Io n’est donc pas une tragédie sans espoir…
Les personnages de Kossi Efoui montrent une Afrique dévastée, où la terre est profondément blessée, les gens sont terriblement abîmés. En même temps, ces personnages affirment constamment qu' » ici on est pas fracassé par la situation fracassée « , ils se montrent grands seigneurs.  » On vient se montrer Grande Royale « , comme ils disent : une façon de faire la nique à la mort et d’être brillants. C’est cette énergie qui m’intéresse, la force de l’art, l’énergie de l’art. Ces personnages racontent, se racontent, disent le fracas et le transforment en matière artistique. Il se joue là quelque chose dans cet entre-deux qui précède l’ouverture du marché. L’écriture de Kossi Efoui parle de ce réveil magique et prometteur. Ces personnages sont des prestidigitateurs, et c’est cette magie que nous essayons de rendre par les artifices du théâtre, les costumes, les marionnettes, les objets, les masques… C’est un pari difficile. Car il faut rendre aussi la dimension oratorio, toutes les strates des voix : les voix de premier plan, comme les voix arrière.

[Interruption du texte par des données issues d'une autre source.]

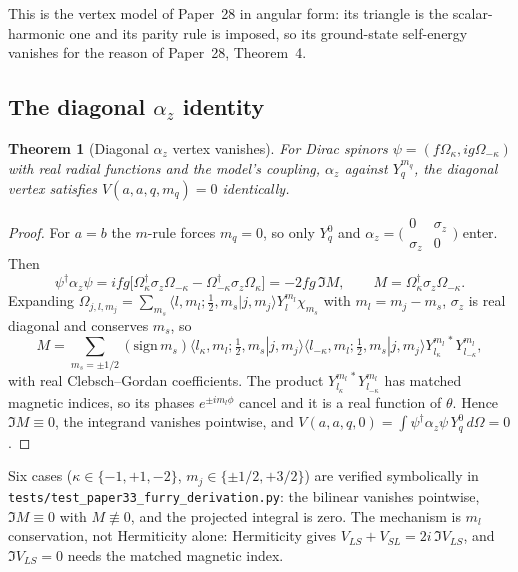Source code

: \documentclass[11pt]{article}
\newtheorem{theorem}{Theorem}
\begin{document}
This is the vertex model of Paper~28 in angular form: its
triangle is the scalar-harmonic one and its parity rule is imposed, so
its ground-state self-energy vanishes for the reason of Paper~28,
Theorem~4.

\subsection{The diagonal $\alpha_z$ identity}

\begin{theorem}[Diagonal $\alpha_z$ vertex vanishes]
\label{thm:alpha_z}
For Dirac spinors $\psi = (f \Omega_\kappa, i g \Omega_{-\kappa})$ with
real radial functions and the model's coupling, $\alpha_z$ against
$Y_q^{m_q}$, the diagonal vertex satisfies $V(a, a, q, m_q) = 0$
identically.
\end{theorem}

\begin{proof}
For $a = b$ the $m$-rule forces $m_q = 0$, so only $Y_q^0$ and
$\alpha_z = \bigl(\begin{smallmatrix} 0 & \sigma_z \\ \sigma_z & 0
\end{smallmatrix}\bigr)$ enter.  Then
\[
  \psi^\dagger \alpha_z \psi
  = i fg \bigl[\Omega_\kappa^\dagger \sigma_z \Omega_{-\kappa}
    - \Omega_{-\kappa}^\dagger \sigma_z \Omega_\kappa\bigr]
  = -2 fg\, \Im M, \qquad
  M = \Omega_\kappa^\dagger \sigma_z \Omega_{-\kappa}.
\]
Expanding $\Omega_{j,l,m_j} = \sum_{m_s}
\langle l, m_l; \tfrac12, m_s | j, m_j \rangle Y_l^{m_l} \chi_{m_s}$
with $m_l = m_j - m_s$, $\sigma_z$ is real diagonal and conserves $m_s$,
so
\[
   M = \sum_{m_s = \pm 1/2} (\mathrm{sign}\,m_s)
     \langle l_\kappa, m_l; \tfrac{1}{2}, m_s | j, m_j \rangle
     \langle l_{-\kappa}, m_l; \tfrac{1}{2}, m_s | j, m_j \rangle
     Y_{l_\kappa}^{m_l\,*} Y_{l_{-\kappa}}^{m_l},
\]
with real Clebsch--Gordan coefficients.  The product
$Y_{l_\kappa}^{m_l\,*} Y_{l_{-\kappa}}^{m_l}$ has matched magnetic indices,
so its phases $e^{\pm i m_l \phi}$ cancel and it is a real function of
$\theta$.  Hence $\Im M \equiv 0$, the integrand vanishes pointwise, and
$V(a, a, q, 0) = \int \psi^\dagger \alpha_z \psi\, Y_q^0\, d\Omega = 0$.
\end{proof}

Six cases ($\kappa \in \{-1, +1, -2\}$, $m_j \in \{\pm 1/2, +3/2\}$) are
verified symbolically in \texttt{tests/test\_paper33\_furry\_derivation.py}:
the bilinear vanishes pointwise, $\Im M \equiv 0$ with $M \not\equiv 0$,
and the projected integral is zero.  The mechanism is $m_l$
conservation, not Hermiticity alone: Hermiticity gives
$V_{LS} + V_{SL} = 2i\,\Im V_{LS}$, and $\Im V_{LS} = 0$ needs the
matched magnetic index.
\end{document}
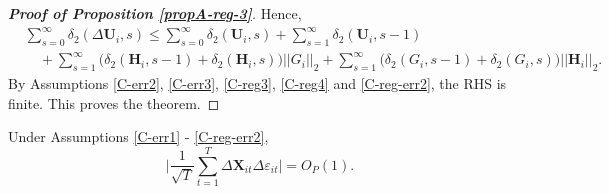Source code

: \documentclass[a4paper,12pt]{article}
\begin{document}
\begin{proof}[\textnormal{\textbf{Proof of Proposition \ref{propA-reg-3}}}]
%
%

Hence,
\begin{align*}
 &\sum_{s=0}^\infty \delta_2(\Delta \mathbf{U}_i, s) \leq \sum_{s=0}^\infty \delta_2(\mathbf{U}_i, s) + \sum_{s=1}^\infty\delta_2(\mathbf{U}_i, s-1)  \\
 &\quad + \sum_{s=1}^\infty\big(\delta_2(\mathbf{H}_i, s-1) +  \delta_2(\mathbf{H}_i, s)\big) ||G_i ||_2 + \sum_{s=1}^\infty\big( \delta_2(G_i, s-1) +  \delta_2(G_i, s)\big)||\mathbf{H}_i ||_2.
\end{align*}
By Assumptions \ref{C-err2}, \ref{C-err3}, \ref{C-reg3}, \ref{C-reg4} and \ref{C-reg-err2}, the RHS is finite. This proves the theorem. 
\end{proof}


\begin{propA}\label{propA-reg-4}
Under Assumptions \ref{C-err1} - \ref{C-reg-err2},
\[ \Big| \frac{1}{\sqrt{T}}\sum_{t=1}^T \Delta \mathbf{X}_{it}\Delta \varepsilon_{it} \Big| = O_P(1).
\]
\end{propA}
\end{document}
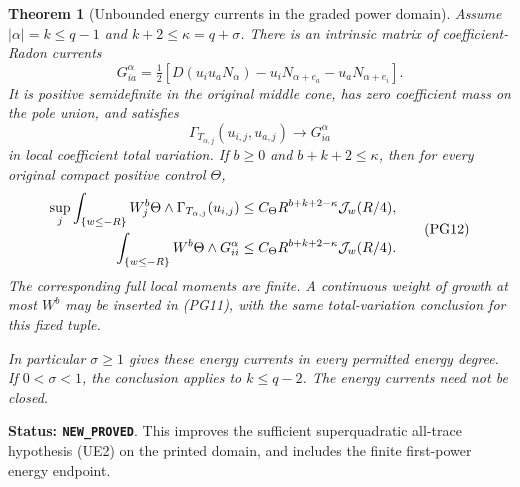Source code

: \documentclass[11pt,a4paper]{article}
\numberwithin{equation}{section}
\newtheorem{theorem}{Theorem}[section]
\theoremstyle{definition}
\theoremstyle{remark}
\begin{document}
\begin{theorem}[Unbounded energy currents in the graded power domain]
\label{thm:r11-power-graded-energy}
Assume $|\alpha|=k\leq q-1$ and $k+2\leq\kappa=q+\sigma$.
There is an intrinsic matrix of coefficient-Radon currents
\[
 G^\alpha_{ia}
  =\tfrac12\left[
     D(u_i u_aN_\alpha)-u_iN_{\alpha+e_a}
                           -u_aN_{\alpha+e_i}\right].
 \tag{PG10}
\]
It is positive semidefinite in the original middle cone,
has zero coefficient mass on the pole union, and satisfies
\[
       \Gamma_{T_{\alpha,j}}(u_{i,j},u_{a,j})
                                \longrightarrow G^\alpha_{ia}
 \tag{PG11}
\]
in local coefficient total variation. If $b\geq0$ and
$b+k+2\leq\kappa$, then for every original compact positive
control $\Theta$,
\[
 \begin{split}
 \sup_j\int_{\{w\leq-R\}} W_j^b
           \Theta\wedge\Gamma_{T_{\alpha,j}}(u_{i,j})
   &\leq C_\Theta R^{b+k+2-\kappa}{\cal J}_w(R/4),\\
 \int_{\{w\leq-R\}} W^b\Theta\wedge G^\alpha_{ii}
   &\leq C_\Theta R^{b+k+2-\kappa}{\cal J}_w(R/4).
 \end{split}
 \tag{PG12}
\]
The corresponding full local moments are finite. A continuous
weight of growth at most $W^b$ may be inserted in (PG11),
with the same total-variation conclusion for this fixed tuple.

In particular $\sigma\geq1$ gives these energy currents in
every permitted energy degree. If $0<\sigma<1$, the conclusion
applies to $k\leq q-2$. The energy currents need not be closed.
\end{theorem}

\noindent\textbf{Status: \texttt{NEW\_PROVED}}. This improves
the sufficient superquadratic all-trace hypothesis (UE2) on the
printed domain, and includes the finite first-power energy endpoint.
\end{document}
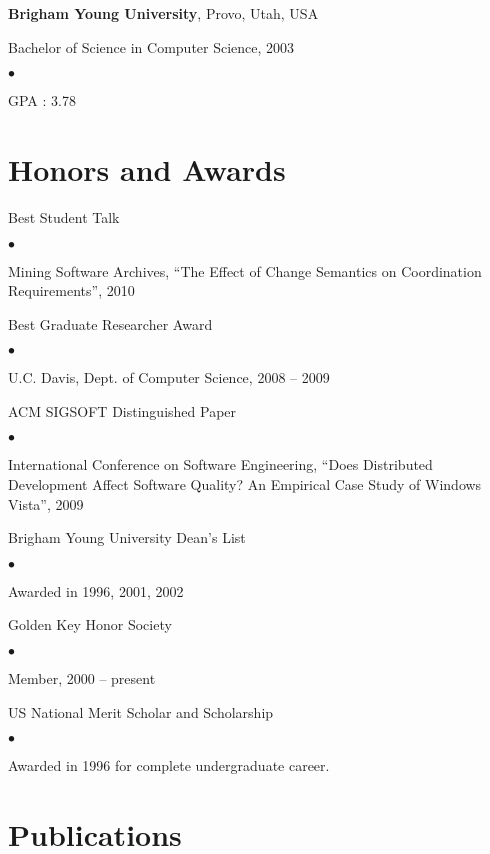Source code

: \documentclass[margin,line,article]{res}
\newenvironment{list1}{
  \begin{list}{}{%
      \setlength{\itemsep}{0in}
      \setlength{\parsep}{0in} \setlength{\parskip}{0in}
      \setlength{\topsep}{0in} \setlength{\partopsep}{0in} 
      \setlength{\leftmargin}{0.17in}}}{\end{list}}
\newenvironment{list2}{
  \begin{list}{$\bullet$}{%
      \setlength{\itemsep}{0in}
      \setlength{\parsep}{0in} \setlength{\parskip}{0in}
      \setlength{\topsep}{0in} \setlength{\partopsep}{0in} 
      \setlength{\leftmargin}{0.2in}}}{\end{list}}
\begin{document}
\begin{resume}
\textbf{Brigham Young University}, Provo, Utah, USA
\begin{list1}
\item Bachelor of Science in Computer Science, 2003
\begin{list2}
\vspace*{.05in}
\item GPA : 3.78
\end{list2}
\end{list1}


\section{Honors and Awards} 

Best Student Talk
\begin{list2}
\item Mining Software Archives, ``The Effect of Change Semantics on Coordination Requirements'', 2010
\end{list2}

Best Graduate Researcher Award
\begin{list2}
\item U.C. Davis, Dept. of Computer Science, 2008 -- 2009
\end{list2}

ACM SIGSOFT Distinguished Paper
\begin{list2}
\item International Conference on Software Engineering, ``Does Distributed Development
Affect Software Quality?  An Empirical Case Study of Windows Vista'', 2009
\end{list2}

Brigham Young University Dean's List
\begin{list2}
\item Awarded in 1996, 2001, 2002
\end{list2}

Golden Key Honor Society
\begin{list2}
\item Member, 2000 -- present
\end{list2}

US National Merit Scholar and Scholarship
\begin{list2}
\item Awarded in 1996 for complete undergraduate career.
\end{list2}

\section{Publications}


\end{resume}
\end{document}
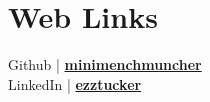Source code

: \documentclass[]{deedy-resume-openfont}
\begin{document}
\begin{minipage}[t]{0.33\textwidth}

\section{Web Links}
Github | \href{https://github.com/minimenchmuncher}{\bf minimenchmuncher} \\
LinkedIn |  \href{https://www.linkedin.com/in/ezztucker}{\bf ezztucker} 
\sectionsep

%
%

\end{minipage} 
\hfill
\end{document}

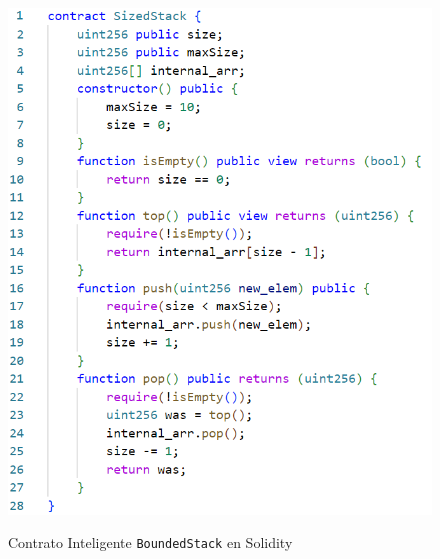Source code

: \begin{figure}
    \centering
    {\includegraphics[width=\textwidth]{figs/bounded-stack.png}}
    \caption{Contrato Inteligente \texttt{BoundedStack} en Solidity}
    \label{fig:bounded-stack}
\end{figure}

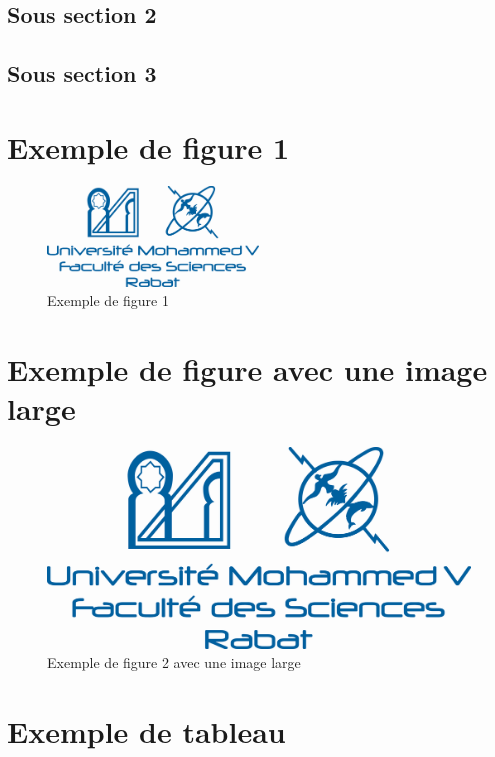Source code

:             \subsection{Sous section 2}
            \subsection{Sous section 3}
\newpage
        \section{Exemple de figure 1}
        \begin{figure}[h]
        \centering
        \includegraphics[width=0.5\textwidth]{./images/fsr_invisible.png}
        \caption{Exemple de figure 1}
        \end{figure}

        \section{Exemple de figure  avec une image large}
        \begin{figure}[h]
            \centering
            \includegraphics[width=1\textwidth]{./images/fsr_invisible.png}
            \caption{Exemple de figure 2 avec une image large} 
            \end{figure}
\newpage
\section{Exemple de tableau}
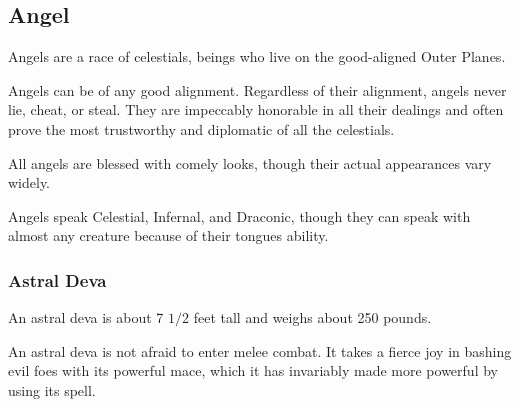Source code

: \subsection{Angel}
\label{sec:Angel}
Angels are a race of celestials, beings who live on the good-aligned Outer Planes.

Angels can be of any good alignment. Regardless of their alignment, angels never lie, cheat, or steal. They are impeccably honorable in all their dealings and often prove the most trustworthy and diplomatic of all the celestials.

All angels are blessed with comely looks, though their actual appearances vary widely.

Angels speak Celestial, Infernal, and Draconic, though they can speak with almost any creature because of their tongues ability. 
\subsubsection{Astral Deva}
An astral deva is about 7 $1/2$ feet tall and weighs about 250 pounds. 

An astral deva is not afraid to enter melee combat. It takes a fierce joy in bashing evil foes with its powerful mace, which it has invariably made more powerful by using its  spell. 

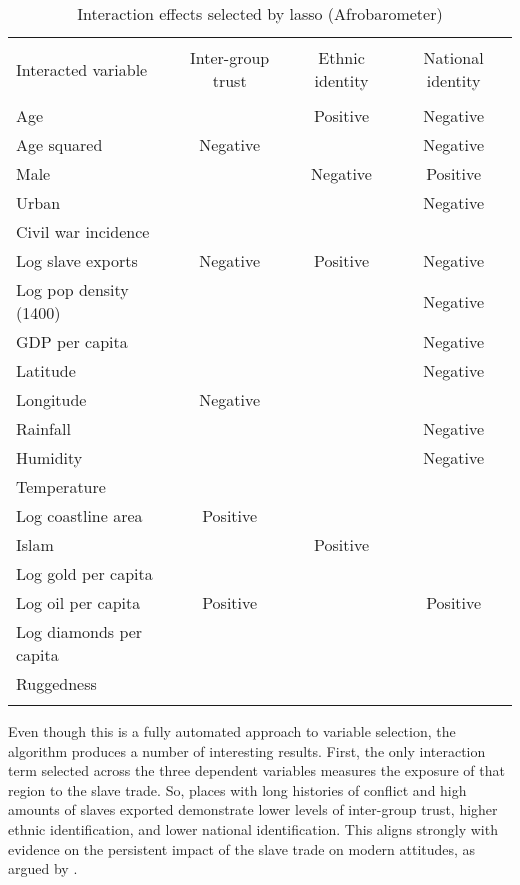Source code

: \begin{table}[!htbp] \centering 
  \caption{Interaction effects selected by lasso (Afrobarometer)} 
  \label{lasso_1} 
\footnotesize 
\begin{tabular}{@{\extracolsep{2pt}} lccc} 
\\[-1.8ex]\hline 
\hline \\[-1.8ex] 
Interacted variable & Inter-group trust & Ethnic identity & National identity \\ 
\hline \\[-1.8ex] 
Age &   & Positive & Negative \\ 
Age squared & Negative &   & Negative \\ 
Male &   & Negative & Positive \\ 
Urban &   &   & Negative \\ 
Civil war incidence &   &   &   \\ 
Log slave exports & Negative & Positive & Negative \\ 
Log pop density (1400) &   &   & Negative \\ 
GDP per capita &   &   & Negative \\ 
Latitude &   &   & Negative \\ 
Longitude & Negative &   &   \\ 
Rainfall &   &   & Negative \\ 
Humidity &   &   & Negative \\ 
Temperature &   &   &   \\ 
Log coastline area & Positive &   &   \\ 
Islam &   & Positive &   \\ 
Log gold per capita &   &   &   \\ 
Log oil per capita & Positive &   & Positive \\ 
Log diamonds per capita &   &   &   \\ 
Ruggedness &   &   &   \\ 
\hline \\[-1.8ex] 
\end{tabular} 
\end{table} 

Even though this is a fully automated approach to variable selection, the algorithm produces a number of interesting results. First, the only interaction term selected across the three dependent variables measures the exposure of that region to the slave trade. So, places with long histories of conflict and high amounts of slaves exported demonstrate lower levels of inter-group trust, higher ethnic identification, and lower national identification. This aligns strongly with evidence on the persistent impact of the slave trade on modern attitudes, as argued by \citet{NunnWantchekon2011}. 

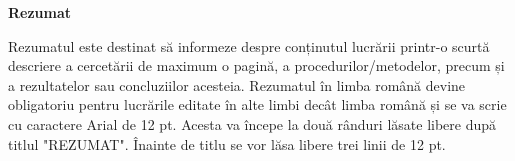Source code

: \thispagestyle{pagestyle}

\begin{center}
    \textbf{\fontsize{20pt}{24pt} \selectfont Rezumat}
\end{center}

Rezumatul este destinat să informeze despre conținutul lucrării printr-o scurtă descriere a cercetării de maximum o pagină, a procedurilor/metodelor, precum și a rezultatelor sau concluziilor acesteia. Rezumatul în limba română devine obligatoriu pentru lucrările editate în alte limbi decât limba română și se va scrie cu caractere Arial de 12 pt. Acesta va începe la două rânduri lăsate libere după titlul "REZUMAT". Înainte de titlu se vor lăsa libere trei linii de 12 pt.

\vfill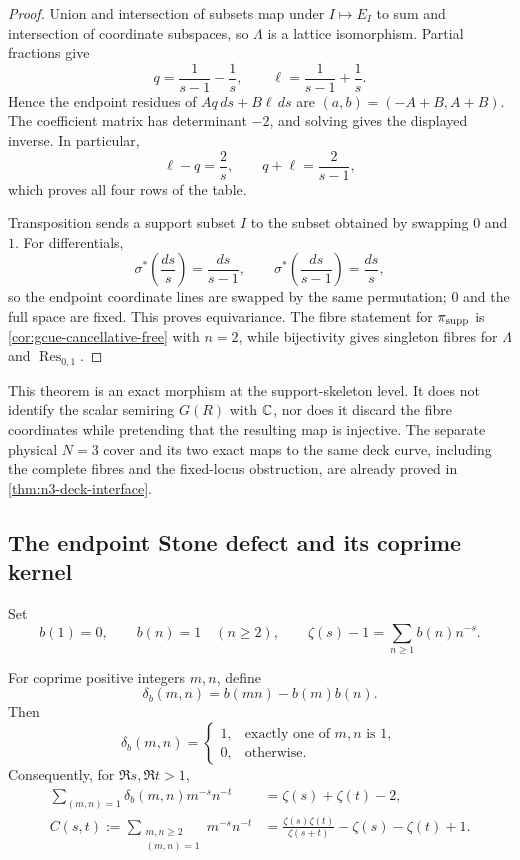 \begin{proof}
Union and intersection of subsets map under $I\mapsto E_I$ to sum and intersection of
coordinate subspaces, so $\Lambda$ is a lattice isomorphism.  Partial fractions give
\[
 q=\frac1{s-1}-\frac1s,
 \qquad
 \ell=\frac1{s-1}+\frac1s.
\]
Hence the endpoint residues of $Aq\,ds+B\ell\,ds$ are
$(a,b)=(-A+B,A+B)$.  The coefficient matrix has determinant $-2$, and solving gives the
displayed inverse.  In particular,
\[
 \ell-q=\frac2s,
 \qquad
 q+\ell=\frac2{s-1},
\]
which proves all four rows of the table.

Transposition sends a support subset $I$ to the subset obtained by swapping $0$ and $1$.
For differentials,
\[
 \sigma^*\left(\frac{ds}{s}\right)=\frac{ds}{s-1},
 \qquad
 \sigma^*\left(\frac{ds}{s-1}\right)=\frac{ds}{s},
\]
so the endpoint coordinate lines are swapped by the same permutation; $0$ and the full
space are fixed.  This proves equivariance.  The fibre statement for $\pi_{\rm supp}$ is
\cref{cor:gcue-cancellative-free} with $n=2$, while bijectivity gives singleton fibres for
$\Lambda$ and $\operatorname{Res}_{0,1}$.
\end{proof}

This theorem is an exact morphism at the support-skeleton level.  It does not identify the
scalar semiring $G(R)$ with $\C$, nor does it discard the fibre coordinates while pretending
that the resulting map is injective.  The separate physical $N=3$ cover and its two exact
maps to the same deck curve, including the complete fibres and the fixed-locus obstruction,
are already proved in \cref{thm:n3-deck-interface}.

\subsection{The endpoint Stone defect and its coprime kernel}

Set
\[
 b(1)=0,\qquad b(n)=1\quad(n\ge2),
 \qquad
 \zeta(s)-1=\sum_{n\ge1}b(n)n^{-s}.
\]

\begin{theorem}
\label{thm:gcue-stone-coprime}
For coprime positive integers $m,n$, define
\[
 \delta_b(m,n)=b(mn)-b(m)b(n).
\]
Then
\[
 \delta_b(m,n)=
 \begin{cases}
 1,&\text{exactly one of $m,n$ is $1$},\\
 0,&\text{otherwise}.
 \end{cases}
\]
Consequently, for $\Re s,\Re t>1$,
\begin{align}
 \sum_{(m,n)=1}\delta_b(m,n)m^{-s}n^{-t}
 &=\zeta(s)+\zeta(t)-2,
 \label{eq:gcue-boundary-defect}\\
 C(s,t):=\sum_{\substack{m,n\ge2\\(m,n)=1}}m^{-s}n^{-t}
 &=\frac{\zeta(s)\zeta(t)}{\zeta(s+t)}-\zeta(s)-\zeta(t)+1.
 \label{eq:gcue-coprime-kernel}
\end{align}
\end{theorem}

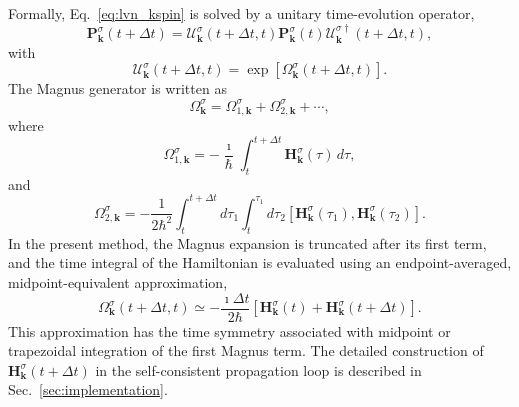 Formally, Eq.~\eqref{eq:lvn_kspin} is solved by a unitary
time-evolution operator,
\begin{equation}
  \mathbf P_{\mathbf k}^{\sigma}(t+\Delta t)
  =
  \mathcal U_{\mathbf k}^{\sigma}(t+\Delta t,t)
  \mathbf P_{\mathbf k}^{\sigma}(t)
  \mathcal U_{\mathbf k}^{\sigma\dagger}(t+\Delta t,t),
  \label{eq:density_unitary_update}
\end{equation}
with
\begin{equation}
  \mathcal U_{\mathbf k}^{\sigma}(t+\Delta t,t)
  =
  \exp\!\left[
    \Omega_{\mathbf k}^{\sigma}(t+\Delta t,t)
  \right].
  \label{eq:magnus_propagator_definition}
\end{equation}
The Magnus generator\cite{Magnus-1954} is written as
\begin{equation}
  \Omega_{\mathbf k}^{\sigma}
  =
  \Omega_{1,\mathbf k}^{\sigma}
  +
  \Omega_{2,\mathbf k}^{\sigma}
  + \cdots,
  \label{eq:magnus_series_kspin}
\end{equation}
where
\begin{equation}
  \Omega_{1,\mathbf k}^{\sigma}
  =
  -
  \frac{\imath}{\hbar}
  \int_t^{t+\Delta t}
  \mathbf H_{\mathbf k}^{\sigma}(\tau)\,d\tau,
  \label{eq:magnus_first_term_kspin}
\end{equation}
and
\begin{equation}
  \Omega_{2,\mathbf k}^{\sigma}
  =
  -
  \frac{1}{2\hbar^2}
  \int_t^{t+\Delta t}d\tau_1
  \int_t^{\tau_1}d\tau_2
  \left[
    \mathbf H_{\mathbf k}^{\sigma}(\tau_1),
    \mathbf H_{\mathbf k}^{\sigma}(\tau_2)
  \right].
  \label{eq:magnus_second_term_kspin}
\end{equation}
In the present method, the Magnus expansion is truncated after its
first term, and the time integral of the Hamiltonian is evaluated using
an endpoint-averaged, midpoint-equivalent approximation,
\begin{equation}
  \Omega_{\mathbf k}^{\sigma}(t+\Delta t,t)
  \simeq
  -
  \frac{\imath\Delta t}{2\hbar}
  \left[
    \mathbf H_{\mathbf k}^{\sigma}(t)
    +
    \mathbf H_{\mathbf k}^{\sigma}(t+\Delta t)
  \right].
  \label{eq:midpoint_magnus_kspin}
\end{equation}
This approximation has the time symmetry associated with midpoint or
trapezoidal integration of the first Magnus term.  The detailed
construction of $\mathbf H_{\mathbf k}^{\sigma}(t+\Delta t)$ in the
self-consistent propagation loop is described in Sec.~\ref{sec:implementation}.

Vous avez aussi beaucoup travaillé sur l’éclatement du personnage.
Je crois beaucoup aux effets du théâtre de masque de Kossi Efoui. Dans L’Entre-deux rêves de Pitagaba, nous avions travaillé sur les masques, nous avions masqué les acteurs, puisqu’il était question de carnaval, dans une ville… Les acteurs jouaient avec des masques en latex, ils les enlevaient, les remettaient, et jouaient plusieurs personnages de l’histoire. Dans Io, j’ai travaillé avec des marionnettes, des espèces de sculptures, les créatures improbables venues de la mémoire du temps. Plusieurs corps ont habité ces lieux, et il y a encore des spectres… J’ai aussi inscrit un chœur grossi de ces créatures improbables, porteuses d’une histoire. Ces effigies portent les souffrances passées, alors que les acteurs incarnent le vivant, ils sont en devenir, c’est pourquoi ils rayonnent de beauté.
Cette beauté que vous avez recherchée éclate dans les couleurs du plateau.
Je voulais un sol peint. J’ai beaucoup travaillé sur le corps chez Bacon, et j’avais été très marquée par le rouge de la latérite au Rwanda. Dans ce rouge, beaucoup de sang. Une toile rouge, un peintre, Jean-Paul Redon, une faille… le désert, le viol, et des couches de peintures, de l’écrit, des traces, des écritures qui se mêlent : administratives, archéologiques, mythologiques, légendaires… des écritures venues de loin… On raconte que Io avec son sabot raclait le sol et finit par inventer une écriture… On a tellement parlé de la tradition orale de l’Afrique que Kossi Efoui avait envie d’inscrire au contraire l’écrit au cœur de l’œuvre.